The sliver of light under her bedroom door was the only indication she was actually home because Grandma didn’t believe in leaving a light on in a room not occupied. Stopping in front of her door, I pressed my ear against the heavy wood.

Rustling?

Is that a hiss?

No, it was a moan. A knot formed in my stomach, but I didn’t have time to wallow in dread or uncertainty. I turned the knob, pushed the door open, and barged into the room.

“Oh my God!”

“What the …?”

Squeezing my eyes shut, I yelled, “Damn it, Grandma.” I turned around and covered my eyes and tried to forget what I’d just seen. “Shit. Shit. Shit.”

“What are you doing here?” Grandma screeched.

“Checking on you.” I rested my head against the wall and took a deep breath. “I thought you were sad.”

Behind me, I heard more movements. A swoosh.

A zipper. Footsteps toward the en suite bathroom.

Then finally a door shutting. I counted to twenty.

I had been totally prepared to see her atop the bed, still, and maybe in need of medical help.

But what I didn’t expect to see was Naked Grandma with her legs up in the air while some strange man sexed her up.

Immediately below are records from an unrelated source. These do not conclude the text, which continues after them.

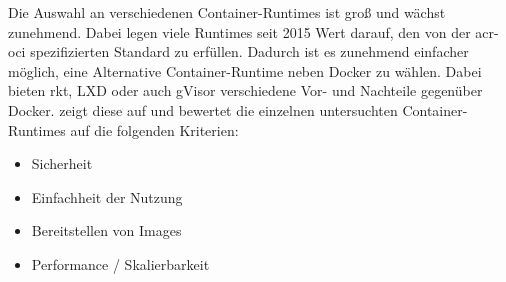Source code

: Die Auswahl an verschiedenen Container-Runtimes ist groß und wächst zunehmend. Dabei legen viele Runtimes seit 2015 Wert darauf, den von der \gls{acr-oci} spezifizierten Standard zu erfüllen. Dadurch ist es zunehmend einfacher möglich, eine Alternative Container-Runtime neben Docker zu wählen. Dabei bieten rkt, LXD oder auch gVisor verschiedene Vor- und Nachteile gegenüber Docker.  zeigt diese auf und bewertet die einzelnen untersuchten Container-Runtimes auf die folgenden Kriterien: 
\begin{itemize}
	\item Sicherheit
	\item Einfachheit der Nutzung
	\item Bereitstellen von Images
	\item Performance / Skalierbarkeit
\end{itemize}

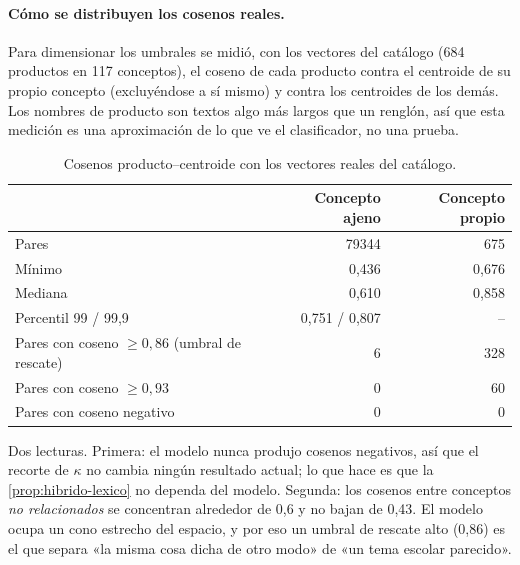 \paragraph{Cómo se distribuyen los cosenos reales.} Para dimensionar los
umbrales se midió, con los vectores del catálogo (684 productos en 117
conceptos), el coseno de cada producto contra el centroide de su propio
concepto (excluyéndose a sí mismo) y contra los centroides de los demás. Los
nombres de producto son textos algo más largos que un renglón, así que esta
medición es una aproximación de lo que ve el clasificador, no una prueba.

\begin{table}[htbp]
\centering\small
\caption{Cosenos producto--centroide con los vectores reales del catálogo.}
\label{tab:cosenos}
\begin{tabular}{@{}lrr@{}}
\toprule
& Concepto ajeno & Concepto propio \\
\midrule
Pares & \num{79344} & 675 \\
Mínimo & 0,436 & 0,676 \\
Mediana & 0,610 & 0,858 \\
Percentil 99 / 99,9 & 0,751 / 0,807 & -- \\
Pares con coseno $\geq0{,}86$ (umbral de rescate) & 6 & 328 \\
Pares con coseno $\geq0{,}93$ & 0 & 60 \\
Pares con coseno negativo & 0 & 0 \\
\bottomrule
\end{tabular}
\end{table}

Dos lecturas. Primera: el modelo nunca produjo cosenos negativos, así que el
recorte de $\kappa$ no cambia ningún resultado actual; lo que hace es que la
\cref{prop:hibrido-lexico} no dependa del modelo. Segunda: los cosenos entre
conceptos \emph{no relacionados} se concentran alrededor de 0,6 y no bajan de
0,43. El modelo ocupa un cono estrecho del espacio, y por eso un umbral de
rescate alto (0,86) es el que separa «la misma cosa dicha de otro modo» de
«un tema escolar parecido».

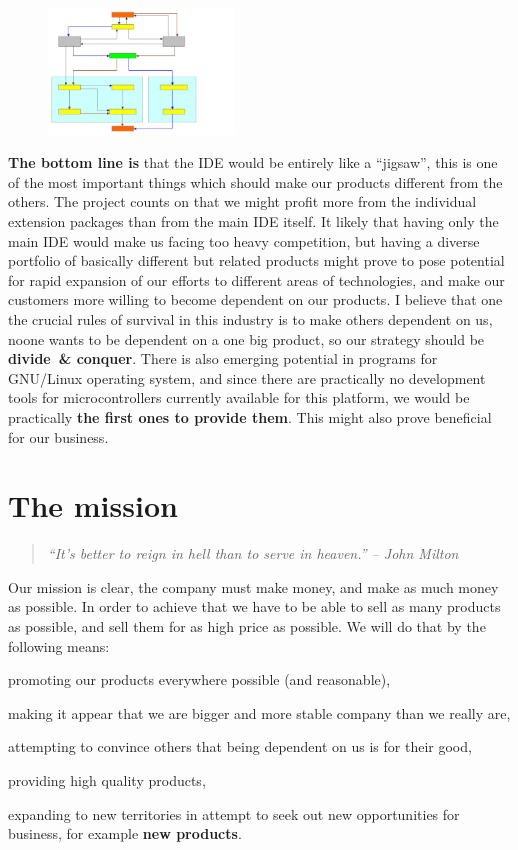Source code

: \documentclass[a4paper,twoside,15pt]{book}
\begin{document}
		\pagebreak

		\begin{figure}
			\centering{}
			\includegraphics[width=140pt]{images/a_diagram.png}
		\end{figure}

		\textbf{The bottom line is} that the IDE would be entirely like a ``jigsaw'', this is one of the most important things which should make our products different from the others. The project counts on that we might profit more from the individual extension packages than from the main IDE itself. It likely that having only the main IDE would make us facing too heavy competition, but having a diverse portfolio of basically different but related products might prove to pose potential for rapid expansion of our efforts to different areas of technologies, and make our customers more willing to become dependent on our products. I believe that one the crucial rules of survival in this industry is to make others dependent on us, noone wants to be dependent on a one big product, so our strategy should be \textbf{divide~\& conquer}. There is also emerging potential in programs for GNU/Linux operating system, and since there are practically no development tools for microcontrollers currently available for this platform, we would be practically \textbf{the first ones to provide them}. This might also prove beneficial for our business.

	\section{The mission}
		\begin{quote}
			\textit{``It's better to reign in hell than to serve in heaven.'' -- John Milton}
		\end{quote}

		Our mission is clear, the company must make money, and make as much money as possible. In order to achieve that we have to be able to sell as many products as possible, and sell them for as high price as possible. We will do that by the following means:
		\begin{dinglist}{73}
			\item promoting our products everywhere possible (and reasonable),
			\item making it appear that we are bigger and more stable company than we really are,
			\item attempting to convince others that being dependent on us is for their good,
			\item providing high quality products,
			\item expanding to new territories in attempt to seek out new opportunities for business, for example \textbf{new products}.
		\end{dinglist}
\end{document}
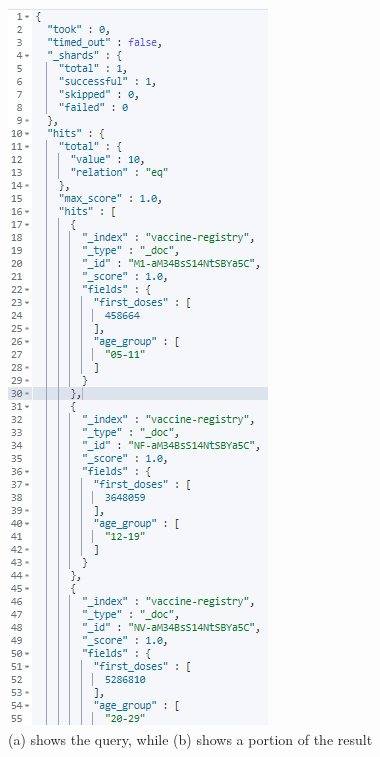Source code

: \documentclass{article}[IEEEtran]
\begin{document}
\begin{figure}[H]
\begin{center}
\begin{minipage}[b]{0.4\textwidth}
    \includegraphics[width=\textwidth, frame]{Answer_Query_3.PNG}
     \subcaption{}
  \end{minipage}
  \caption{(a) shows the query, while (b) shows a portion of the result}
\end{center}
\end{figure}
\end{document}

During Jeopardy! Which was on mute, by the way.

“Pooh.”

I jumped, startled that she’d somehow inched closer to me without me realizing it. “Grandma!” I yelped.

She tapped my shoulder lightly. “Can you turn around so I can talk to you?”

Slowly, I did as I was told. “What?”

I felt her hand on mine before she tugged it from my face where it had been covering my eyes. “Open your eyes.”

“Are you dressed?”

“I am.”

Seconds later, I cracked an eye open. She wore an oversized robe, nothing familiar. Must’ve been his. Letting out a heavy sigh, I said, “You sent a death text. That’s why I’m here.”

“I told you I was okay.” She pointed a finger at me. “And I told your li’l behind not to come.”

“Grandpa died,” I argued. “I thought you were sad. I thought—”

“Pooh, I told you I don’t care about that man.” When I gaped at her, she laughed. “Now you know I’ve never been nice when it comes to him. His death changes nothing.”

I blinked. “I wasn’t sure if you had some sort of epiphany. You were married to him for years. I wanted to …” I didn’t bother finishing the sentence because I knew better. And I knew my grandmother. She was dead serious. “I overreacted. I should’ve listened to you.”

Her shoulders fell. “Come on.” She grabbed my hand, leading me over to the small love seat near the window. Gesturing toward the couch, she told me to take a seat. She joined me. “There are some things I probably should tell you.”

The bathroom door opened, and the older gentleman emerged—fully clothed. Thank God. He grinned. “Hello.”

I glanced at Grandma out of the corner of my eyes, noticing the way she lit up when she looked at the man. “Hi, baby,” she said softly.

Baby?

He inched closer to us and held out his hand to me. “Hi, young lady. I’m Ace.”

I stared at his outstretched hand. Eventually, I shook it. “I’m—”

“Pooh,” he interrupted with a chuckle.

“Albany,” I corrected.

He nodded. “Of course. I’ve heard all about you.”